• _Assigned task_:
Each line of the data must be written out again verbatim; no image belongs in the copy.

• _Records provided_:
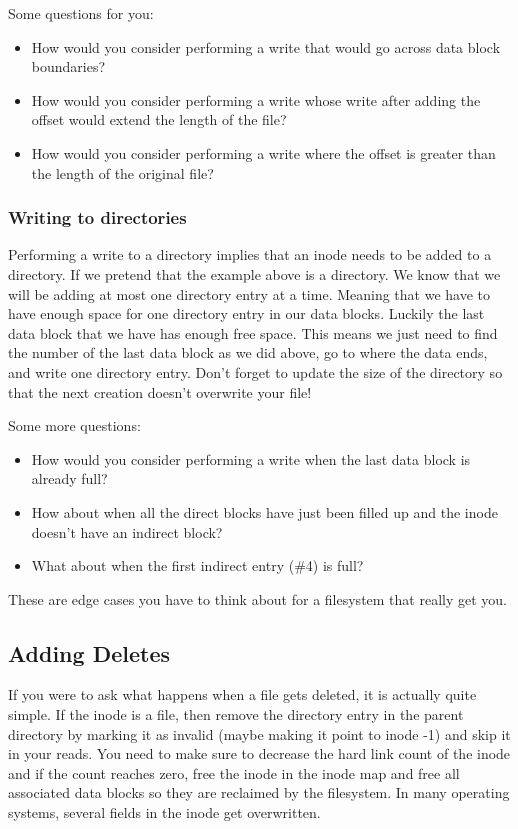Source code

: Some questions for you:

\begin {itemize}
    \item How would you consider performing a write that would go across data block boundaries?
    \item How would you consider performing a write whose write after adding the offset would extend the length of the file?\item How would you consider performing a write where the offset is greater than the length of the original file?
\end{itemize}

\subsubsection{Writing to directories}
Performing a write to a directory implies that an inode needs to be added to a directory.
If we pretend that the example above is a directory.
We know that we will be adding at most one directory entry at a time.
Meaning that we have to have enough space for one directory entry in our data blocks.
Luckily the last data block that we have has enough free space.
This means we just need to find the number of the last data block as we did above, go to where the data ends, and write one directory entry.
Don't forget to update the size of the directory so that the next creation doesn't overwrite your file!

Some more questions: 

\begin{itemize}
    \item How would you consider performing a write when the last data block is already full?
    \item How about when all the direct blocks have just been filled up and the inode doesn't have an indirect block?
    \item What about when the first indirect entry (\#4) is full?
\end{itemize}

These are edge cases you have to think about for a filesystem that really get you.

\subsection{Adding Deletes}

If you were to ask what happens when a file gets deleted, it is actually quite simple.
If the inode is a file, then remove the directory entry in the parent directory by marking it as invalid (maybe making it point to inode -1) and skip it in your reads.
You need to make sure to decrease the hard link count of the inode and if the count reaches zero, free the inode in the inode map and free all associated data blocks so they are reclaimed by the filesystem.
In many operating systems, several fields in the inode get overwritten.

• _Exercise answer_:
Source code

: Some questions for you:

\begin {itemize}
    \item How would you consider performing a write that would go across data block boundaries?
    \item How would you consider performing a write whose write after adding the offset would extend the length of the file?\item How would you consider performing a write where the offset is greater than the length of the original file?
\end{itemize}

\subsubsection{Writing to directories}
Performing a write to a directory implies that an inode needs to be added to a directory.
If we pretend that the example above is a directory.
We know that we will be adding at most one directory entry at a time.
Meaning that we have to have enough space for one directory entry in our data blocks.
Luckily the last data block that we have has enough free space.
This means we just need to find the number of the last data block as we did above, go to where the data ends, and write one directory entry.
Don't forget to update the size of the directory so that the next creation doesn't overwrite your file!

Some more questions: 

\begin{itemize}
    \item How would you consider performing a write when the last data block is already full?
    \item How about when all the direct blocks have just been filled up and the inode doesn't have an indirect block?
    \item What about when the first indirect entry (\#4) is full?
\end{itemize}

These are edge cases you have to think about for a filesystem that really get you.

\subsection{Adding Deletes}

If you were to ask what happens when a file gets deleted, it is actually quite simple.
If the inode is a file, then remove the directory entry in the parent directory by marking it as invalid (maybe making it point to inode -1) and skip it in your reads.
You need to make sure to decrease the hard link count of the inode and if the count reaches zero, free the inode in the inode map and free all associated data blocks so they are reclaimed by the filesystem.
In many operating systems, several fields in the inode get overwritten.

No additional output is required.